[Stored data]
== Segment start ==
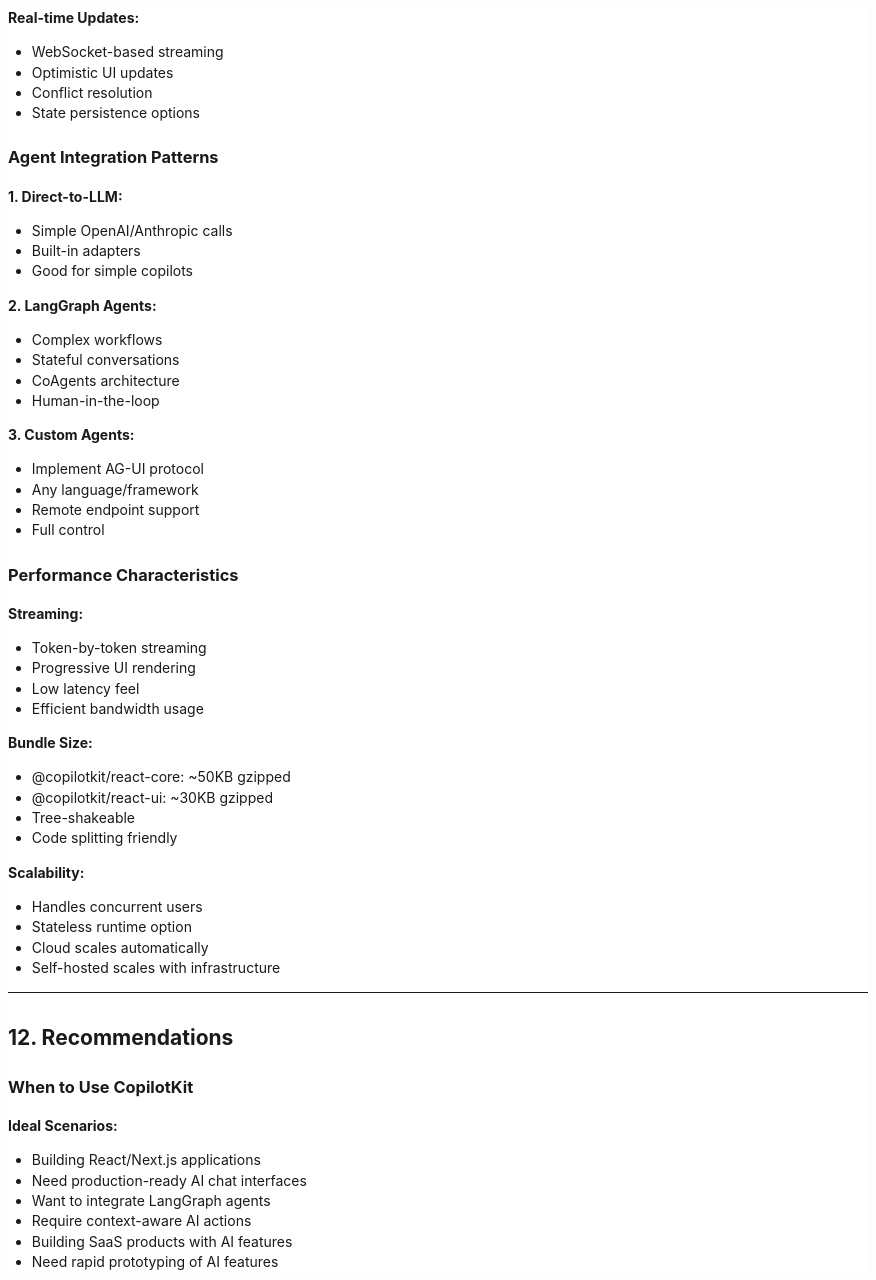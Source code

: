 **Real-time Updates:**
- WebSocket-based streaming
- Optimistic UI updates
- Conflict resolution
- State persistence options

### Agent Integration Patterns

**1. Direct-to-LLM:**
- Simple OpenAI/Anthropic calls
- Built-in adapters
- Good for simple copilots

**2. LangGraph Agents:**
- Complex workflows
- Stateful conversations
- CoAgents architecture
- Human-in-the-loop

**3. Custom Agents:**
- Implement AG-UI protocol
- Any language/framework
- Remote endpoint support
- Full control

### Performance Characteristics

**Streaming:**
- Token-by-token streaming
- Progressive UI rendering
- Low latency feel
- Efficient bandwidth usage

**Bundle Size:**
- @copilotkit/react-core: ~50KB gzipped
- @copilotkit/react-ui: ~30KB gzipped
- Tree-shakeable
- Code splitting friendly

**Scalability:**
- Handles concurrent users
- Stateless runtime option
- Cloud scales automatically
- Self-hosted scales with infrastructure

---

## 12. Recommendations

### When to Use CopilotKit

**Ideal Scenarios:**
- Building React/Next.js applications
- Need production-ready AI chat interfaces
- Want to integrate LangGraph agents
- Require context-aware AI actions
- Building SaaS products with AI features
- Need rapid prototyping of AI features
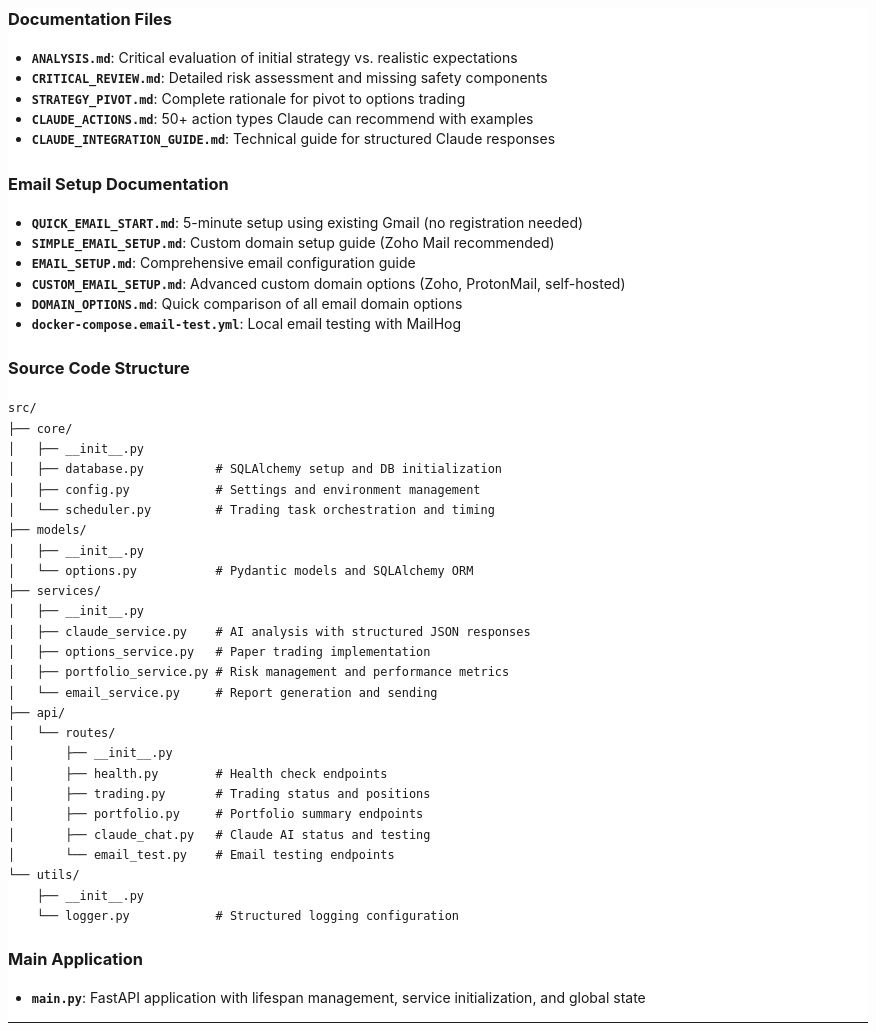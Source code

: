### **Documentation Files**
- **`ANALYSIS.md`**: Critical evaluation of initial strategy vs. realistic expectations
- **`CRITICAL_REVIEW.md`**: Detailed risk assessment and missing safety components
- **`STRATEGY_PIVOT.md`**: Complete rationale for pivot to options trading
- **`CLAUDE_ACTIONS.md`**: 50+ action types Claude can recommend with examples
- **`CLAUDE_INTEGRATION_GUIDE.md`**: Technical guide for structured Claude responses

### **Email Setup Documentation**
- **`QUICK_EMAIL_START.md`**: 5-minute setup using existing Gmail (no registration needed)
- **`SIMPLE_EMAIL_SETUP.md`**: Custom domain setup guide (Zoho Mail recommended)
- **`EMAIL_SETUP.md`**: Comprehensive email configuration guide
- **`CUSTOM_EMAIL_SETUP.md`**: Advanced custom domain options (Zoho, ProtonMail, self-hosted)
- **`DOMAIN_OPTIONS.md`**: Quick comparison of all email domain options
- **`docker-compose.email-test.yml`**: Local email testing with MailHog

### **Source Code Structure**
```
src/
├── core/
│   ├── __init__.py
│   ├── database.py          # SQLAlchemy setup and DB initialization
│   ├── config.py            # Settings and environment management
│   └── scheduler.py         # Trading task orchestration and timing
├── models/
│   ├── __init__.py
│   └── options.py           # Pydantic models and SQLAlchemy ORM
├── services/
│   ├── __init__.py
│   ├── claude_service.py    # AI analysis with structured JSON responses
│   ├── options_service.py   # Paper trading implementation
│   ├── portfolio_service.py # Risk management and performance metrics
│   └── email_service.py     # Report generation and sending
├── api/
│   └── routes/
│       ├── __init__.py
│       ├── health.py        # Health check endpoints
│       ├── trading.py       # Trading status and positions
│       ├── portfolio.py     # Portfolio summary endpoints
│       ├── claude_chat.py   # Claude AI status and testing
│       └── email_test.py    # Email testing endpoints
└── utils/
    ├── __init__.py
    └── logger.py            # Structured logging configuration
```

### **Main Application**
- **`main.py`**: FastAPI application with lifespan management, service initialization, and global state

---
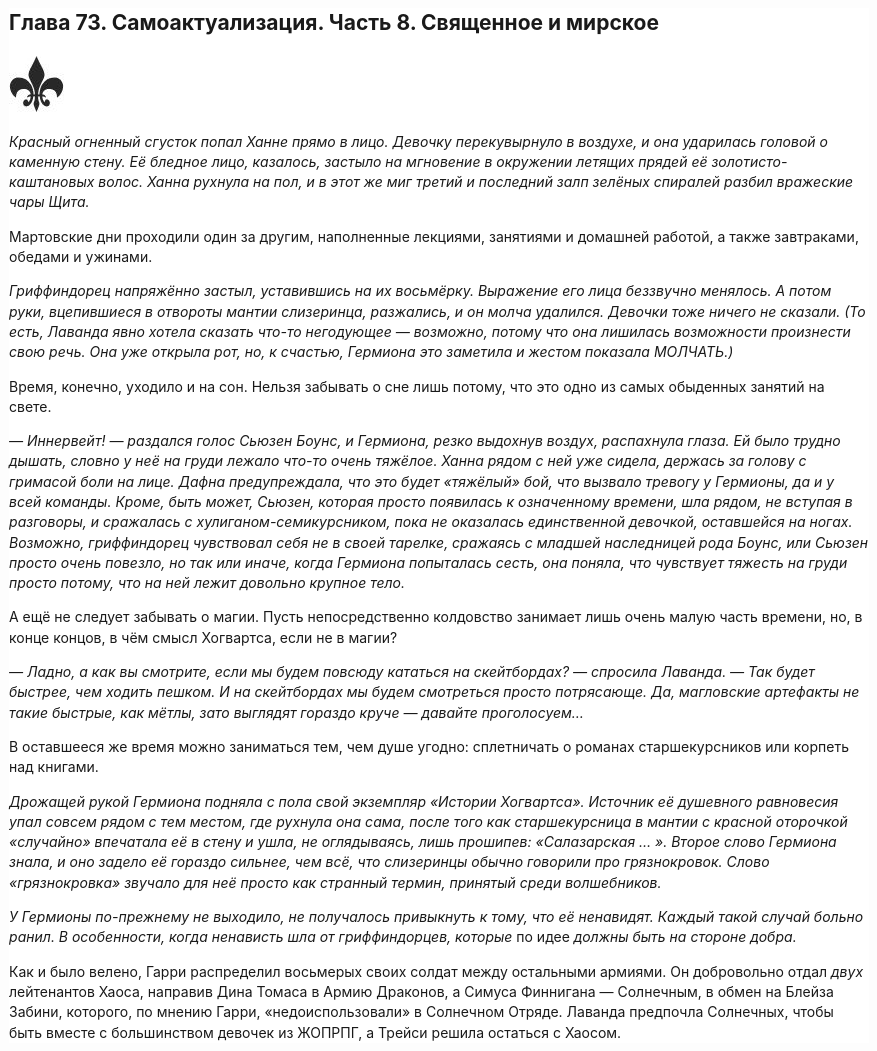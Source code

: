 ﻿## Глава 73. Самоактуализация. Часть 8. Священное и мирское

![](./images/fleur.jpg)

*Красный огненный сгусток попал Ханне прямо в лицо. Девочку перекувырнуло в воздухе, и она ударилась головой о каменную стену. Её бледное лицо, казалось, застыло на мгновение в окружении летящих прядей её золотисто-каштановых волос. Ханна рухнула на пол, и в этот же миг третий и последний залп зелёных спиралей разбил вражеские чары Щита.*

Мартовские дни проходили один за другим, наполненные лекциями, занятиями и домашней работой, а также завтраками, обедами и ужинами.

*Гриффиндорец напряжённо застыл, уставившись на их восьмёрку. Выражение его лица беззвучно менялось. А потом руки, вцепившиеся в отвороты мантии слизеринца, разжались, и он молча удалился. Девочки тоже ничего не сказали. (То есть, Лаванда явно хотела сказать что-то негодующее — возможно, потому что она лишилась возможности произнести свою речь. Она уже открыла рот, но, к счастью, Гермиона это заметила и жестом показала МОЛЧАТЬ.)*

Время, конечно, уходило и на сон. Нельзя забывать о сне лишь потому, что это одно из самых обыденных занятий на свете.

*— Иннервейт! — раздался голос Сьюзен Боунс, и Гермиона, резко выдохнув воздух, распахнула глаза. Ей было трудно дышать, словно у неё на груди лежало что-то очень тяжёлое. Ханна рядом с ней уже сидела, держась за голову с гримасой боли на лице. Дафна предупреждала, что это будет «тяжёлый» бой, что вызвало тревогу у Гермионы, да и у всей команды. Кроме, быть может, Сьюзен, которая просто появилась к означенному времени, шла рядом, не вступая в разговоры, и сражалась с хулиганом-семикурсником, пока не оказалась единственной девочкой, оставшейся на ногах. Возможно, гриффиндорец чувствовал себя не в своей тарелке, сражаясь с младшей наследницей рода Боунс, или Сьюзен просто очень повезло, но так или иначе, когда Гермиона попыталась сесть, она поняла, что чувствует тяжесть на груди просто потому, что на ней лежит довольно крупное тело.*

А ещё не следует забывать о магии. Пусть непосредственно колдовство занимает лишь очень малую часть времени, но, в конце концов, в чём смысл Хогвартса, если не в магии?

*— Ладно, а как вы смотрите, если мы будем повсюду кататься на скейтбордах? — спросила Лаванда. — Так будет быстрее, чем ходить пешком. И на скейтбордах мы будем смотреться просто потрясающе. Да, магловские артефакты не такие быстрые, как мётлы, зато выглядят гораздо круче — давайте проголосуем…*

В оставшееся же время можно заниматься тем, чем душе угодно: сплетничать о романах старшекурсников или корпеть над книгами.

*Дрожащей рукой Гермиона подняла с пола свой экземпляр «Истории Хогвартса». Источник её душевного равновесия упал совсем рядом с тем местом, где рухнула она сама, после того как старшекурсница в мантии с красной оторочкой «случайно» впечатала её в стену и ушла, не оглядываясь, лишь прошипев: «Салазарская … ». Второе слово Гермиона знала, и оно задело её гораздо сильнее, чем всё, что слизеринцы обычно говорили про грязнокровок. Слово «грязнокровка» звучало для неё просто как странный термин, принятый среди волшебников.*

*У Гермионы по-прежнему не выходило, не получалось привыкнуть к тому, что её ненавидят. Каждый такой случай больно ранил. В особенности, когда ненависть шла от гриффиндорцев, которые* по идее *должны быть на стороне добра.*

Как и было велено, Гарри распределил восьмерых своих солдат между остальными армиями. Он добровольно отдал *двух* лейтенантов Хаоса, направив Дина Томаса в Армию Драконов, а Симуса Финнигана — Солнечным, в обмен на Блейза Забини, которого, по мнению Гарри, «недоиспользовали» в Солнечном Отряде. Лаванда предпочла Солнечных, чтобы быть вместе с большинством девочек из ЖОПРПГ, а Трейси решила остаться с Хаосом.
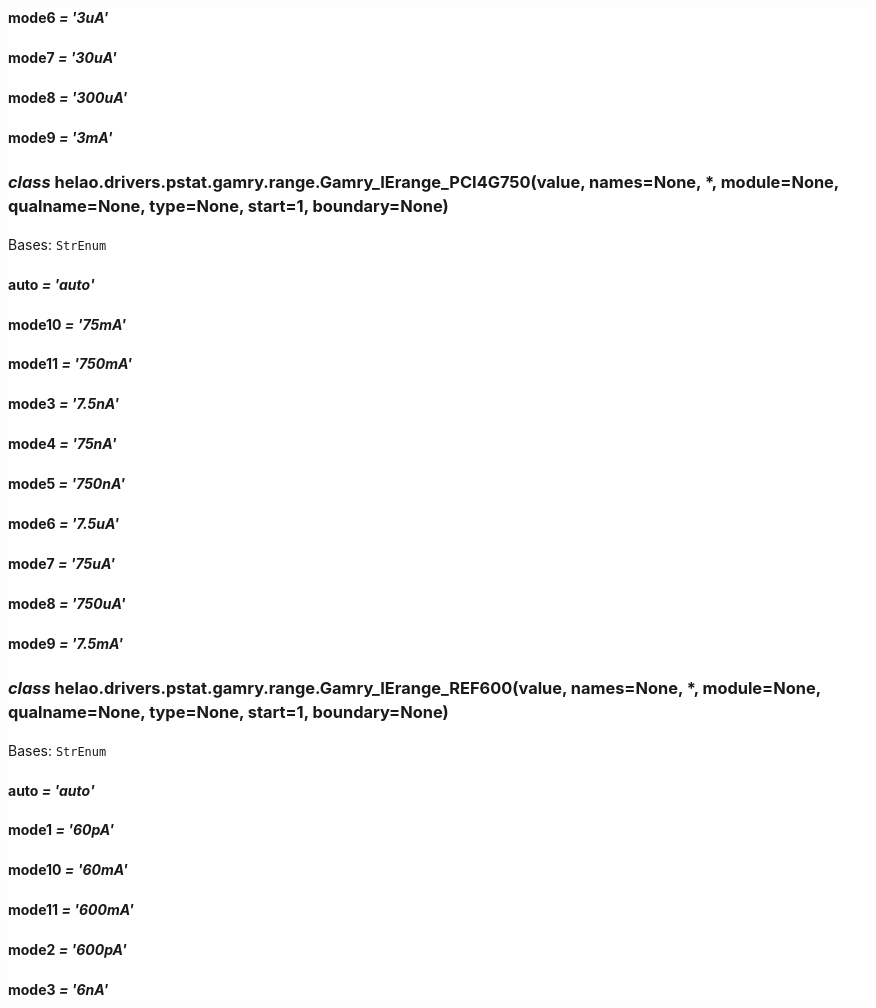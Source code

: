 #### mode6 *= '3uA'*

#### mode7 *= '30uA'*

#### mode8 *= '300uA'*

#### mode9 *= '3mA'*

### *class* helao.drivers.pstat.gamry.range.Gamry_IErange_PCI4G750(value, names=None, \*, module=None, qualname=None, type=None, start=1, boundary=None)

Bases: `StrEnum`

#### auto *= 'auto'*

#### mode10 *= '75mA'*

#### mode11 *= '750mA'*

#### mode3 *= '7.5nA'*

#### mode4 *= '75nA'*

#### mode5 *= '750nA'*

#### mode6 *= '7.5uA'*

#### mode7 *= '75uA'*

#### mode8 *= '750uA'*

#### mode9 *= '7.5mA'*

### *class* helao.drivers.pstat.gamry.range.Gamry_IErange_REF600(value, names=None, \*, module=None, qualname=None, type=None, start=1, boundary=None)

Bases: `StrEnum`

#### auto *= 'auto'*

#### mode1 *= '60pA'*

#### mode10 *= '60mA'*

#### mode11 *= '600mA'*

#### mode2 *= '600pA'*

#### mode3 *= '6nA'*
== Segment end ==
What needs to be done:
Taking the entries above, copy word for word the lines from the one with "- Progressive UI rendering" up to and including the one with "testing with MailHog", without any picture.

Output of the task:
- Progressive UI rendering
- Low latency feel
- Efficient bandwidth usage

**Bundle Size:**
- @copilotkit/react-core: ~50KB gzipped
- @copilotkit/react-ui: ~30KB gzipped
- Tree-shakeable
- Code splitting friendly

**Scalability:**
- Handles concurrent users
- Stateless runtime option
- Cloud scales automatically
- Self-hosted scales with infrastructure

---

## 12. Recommendations

### When to Use CopilotKit

**Ideal Scenarios:**
- Building React/Next.js applications
- Need production-ready AI chat interfaces
- Want to integrate LangGraph agents
- Require context-aware AI actions
- Building SaaS products with AI features
- Need rapid prototyping of AI features
Source code

:### **Documentation Files**
- **`ANALYSIS.md`**: Critical evaluation of initial strategy vs. realistic expectations
- **`CRITICAL_REVIEW.md`**: Detailed risk assessment and missing safety components
- **`STRATEGY_PIVOT.md`**: Complete rationale for pivot to options trading
- **`CLAUDE_ACTIONS.md`**: 50+ action types Claude can recommend with examples
- **`CLAUDE_INTEGRATION_GUIDE.md`**: Technical guide for structured Claude responses

### **Email Setup Documentation**
- **`QUICK_EMAIL_START.md`**: 5-minute setup using existing Gmail (no registration needed)
- **`SIMPLE_EMAIL_SETUP.md`**: Custom domain setup guide (Zoho Mail recommended)
- **`EMAIL_SETUP.md`**: Comprehensive email configuration guide
- **`CUSTOM_EMAIL_SETUP.md`**: Advanced custom domain options (Zoho, ProtonMail, self-hosted)
- **`DOMAIN_OPTIONS.md`**: Quick comparison of all email domain options
- **`docker-compose.email-test.yml`**: Local email testing with MailHog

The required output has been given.